■ TASK PROMPT: Show all lines of the entries in which the word "https" is found.

■ MATERIAL FOR THIS EXERCISE:
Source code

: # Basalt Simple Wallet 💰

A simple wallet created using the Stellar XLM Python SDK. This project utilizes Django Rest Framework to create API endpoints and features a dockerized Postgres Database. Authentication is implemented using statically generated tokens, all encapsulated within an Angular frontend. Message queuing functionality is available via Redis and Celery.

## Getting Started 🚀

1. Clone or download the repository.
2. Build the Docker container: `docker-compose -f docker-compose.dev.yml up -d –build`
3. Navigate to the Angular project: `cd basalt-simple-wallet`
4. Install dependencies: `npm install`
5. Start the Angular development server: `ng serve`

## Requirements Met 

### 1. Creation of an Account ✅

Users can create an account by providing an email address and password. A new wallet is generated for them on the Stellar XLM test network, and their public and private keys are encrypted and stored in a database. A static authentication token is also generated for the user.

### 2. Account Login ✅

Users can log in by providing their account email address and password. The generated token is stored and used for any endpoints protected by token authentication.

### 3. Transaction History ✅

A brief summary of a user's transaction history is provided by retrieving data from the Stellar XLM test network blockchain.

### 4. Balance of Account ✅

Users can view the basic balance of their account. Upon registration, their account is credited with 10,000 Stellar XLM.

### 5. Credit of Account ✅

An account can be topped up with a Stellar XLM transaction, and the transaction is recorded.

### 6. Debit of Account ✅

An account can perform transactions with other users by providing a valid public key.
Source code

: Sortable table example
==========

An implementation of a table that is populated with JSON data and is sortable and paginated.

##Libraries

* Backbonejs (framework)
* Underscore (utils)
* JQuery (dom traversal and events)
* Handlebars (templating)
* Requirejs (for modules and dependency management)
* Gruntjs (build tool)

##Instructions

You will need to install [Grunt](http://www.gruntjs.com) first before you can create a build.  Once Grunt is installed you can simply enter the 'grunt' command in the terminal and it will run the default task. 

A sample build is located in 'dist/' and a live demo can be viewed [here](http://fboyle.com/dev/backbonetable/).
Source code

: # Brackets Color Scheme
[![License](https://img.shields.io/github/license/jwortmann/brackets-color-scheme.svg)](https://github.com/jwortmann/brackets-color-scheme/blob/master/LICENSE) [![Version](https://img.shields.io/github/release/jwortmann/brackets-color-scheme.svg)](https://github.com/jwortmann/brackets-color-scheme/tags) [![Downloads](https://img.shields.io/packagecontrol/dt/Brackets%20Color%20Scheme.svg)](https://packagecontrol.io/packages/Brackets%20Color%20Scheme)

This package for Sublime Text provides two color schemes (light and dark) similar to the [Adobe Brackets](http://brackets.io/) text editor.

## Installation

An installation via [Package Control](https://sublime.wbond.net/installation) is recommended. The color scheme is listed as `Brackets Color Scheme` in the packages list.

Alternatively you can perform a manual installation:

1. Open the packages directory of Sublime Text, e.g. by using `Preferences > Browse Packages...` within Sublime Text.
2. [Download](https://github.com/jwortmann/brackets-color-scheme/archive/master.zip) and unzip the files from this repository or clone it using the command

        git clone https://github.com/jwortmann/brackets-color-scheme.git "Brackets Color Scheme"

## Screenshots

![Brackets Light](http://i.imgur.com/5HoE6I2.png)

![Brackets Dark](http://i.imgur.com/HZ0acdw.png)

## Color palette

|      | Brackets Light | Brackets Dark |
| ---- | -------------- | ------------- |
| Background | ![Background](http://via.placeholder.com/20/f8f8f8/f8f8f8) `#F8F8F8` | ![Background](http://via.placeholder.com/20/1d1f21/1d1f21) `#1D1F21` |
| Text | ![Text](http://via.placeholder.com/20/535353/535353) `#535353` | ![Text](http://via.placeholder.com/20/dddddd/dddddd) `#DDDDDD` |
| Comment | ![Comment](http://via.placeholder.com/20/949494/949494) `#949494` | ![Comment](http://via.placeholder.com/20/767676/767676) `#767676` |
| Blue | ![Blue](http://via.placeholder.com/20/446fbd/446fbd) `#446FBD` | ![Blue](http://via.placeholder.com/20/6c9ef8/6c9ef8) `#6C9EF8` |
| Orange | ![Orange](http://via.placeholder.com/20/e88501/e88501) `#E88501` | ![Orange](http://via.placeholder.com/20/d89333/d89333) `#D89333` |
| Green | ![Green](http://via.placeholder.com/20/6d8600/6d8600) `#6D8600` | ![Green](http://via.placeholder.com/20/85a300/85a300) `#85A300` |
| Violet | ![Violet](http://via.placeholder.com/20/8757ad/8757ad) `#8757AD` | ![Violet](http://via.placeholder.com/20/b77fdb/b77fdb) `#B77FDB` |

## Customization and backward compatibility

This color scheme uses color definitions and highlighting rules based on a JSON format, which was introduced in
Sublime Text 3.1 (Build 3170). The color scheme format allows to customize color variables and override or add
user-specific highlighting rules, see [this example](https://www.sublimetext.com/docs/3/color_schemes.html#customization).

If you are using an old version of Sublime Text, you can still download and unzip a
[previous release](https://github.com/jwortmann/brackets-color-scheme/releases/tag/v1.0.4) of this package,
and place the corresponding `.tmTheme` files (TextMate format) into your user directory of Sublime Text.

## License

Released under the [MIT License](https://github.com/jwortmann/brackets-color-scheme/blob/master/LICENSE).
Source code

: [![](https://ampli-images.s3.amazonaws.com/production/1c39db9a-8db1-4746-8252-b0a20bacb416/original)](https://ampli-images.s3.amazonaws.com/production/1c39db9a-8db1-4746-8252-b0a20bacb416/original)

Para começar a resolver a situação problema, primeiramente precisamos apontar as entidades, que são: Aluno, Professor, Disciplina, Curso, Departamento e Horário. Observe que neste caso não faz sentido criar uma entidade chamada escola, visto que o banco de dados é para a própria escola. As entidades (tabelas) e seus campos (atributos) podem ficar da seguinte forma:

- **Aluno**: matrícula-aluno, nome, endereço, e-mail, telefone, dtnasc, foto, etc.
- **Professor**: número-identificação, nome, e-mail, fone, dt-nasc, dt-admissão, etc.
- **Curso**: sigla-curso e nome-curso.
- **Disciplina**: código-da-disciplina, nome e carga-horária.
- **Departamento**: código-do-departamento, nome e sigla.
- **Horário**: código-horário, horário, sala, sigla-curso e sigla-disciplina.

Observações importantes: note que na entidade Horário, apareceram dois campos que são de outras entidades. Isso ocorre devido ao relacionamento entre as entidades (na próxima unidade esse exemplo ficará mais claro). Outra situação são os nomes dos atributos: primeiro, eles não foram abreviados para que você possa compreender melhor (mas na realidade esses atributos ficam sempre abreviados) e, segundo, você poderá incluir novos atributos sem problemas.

■ WRITTEN RESPONSE:
[![License](https://img.shields.io/github/license/jwortmann/brackets-color-scheme.svg)](https://github.com/jwortmann/brackets-color-scheme/blob/master/LICENSE) [![Version](https://img.shields.io/github/release/jwortmann/brackets-color-scheme.svg)](https://github.com/jwortmann/brackets-color-scheme/tags) [![Downloads](https://img.shields.io/packagecontrol/dt/Brackets%20Color%20Scheme.svg)](https://packagecontrol.io/packages/Brackets%20Color%20Scheme)
An installation via [Package Control](https://sublime.wbond.net/installation) is recommended. The color scheme is listed as `Brackets Color Scheme` in the packages list.
2. [Download](https://github.com/jwortmann/brackets-color-scheme/archive/master.zip) and unzip the files from this repository or clone it using the command
        git clone https://github.com/jwortmann/brackets-color-scheme.git "Brackets Color Scheme"
user-specific highlighting rules, see [this example](https://www.sublimetext.com/docs/3/color_schemes.html#customization).
[previous release](https://github.com/jwortmann/brackets-color-scheme/releases/tag/v1.0.4) of this package,
Released under the [MIT License](https://github.com/jwortmann/brackets-color-scheme/blob/master/LICENSE).
: [![](https://ampli-images.s3.amazonaws.com/production/1c39db9a-8db1-4746-8252-b0a20bacb416/original)](https://ampli-images.s3.amazonaws.com/production/1c39db9a-8db1-4746-8252-b0a20bacb416/original)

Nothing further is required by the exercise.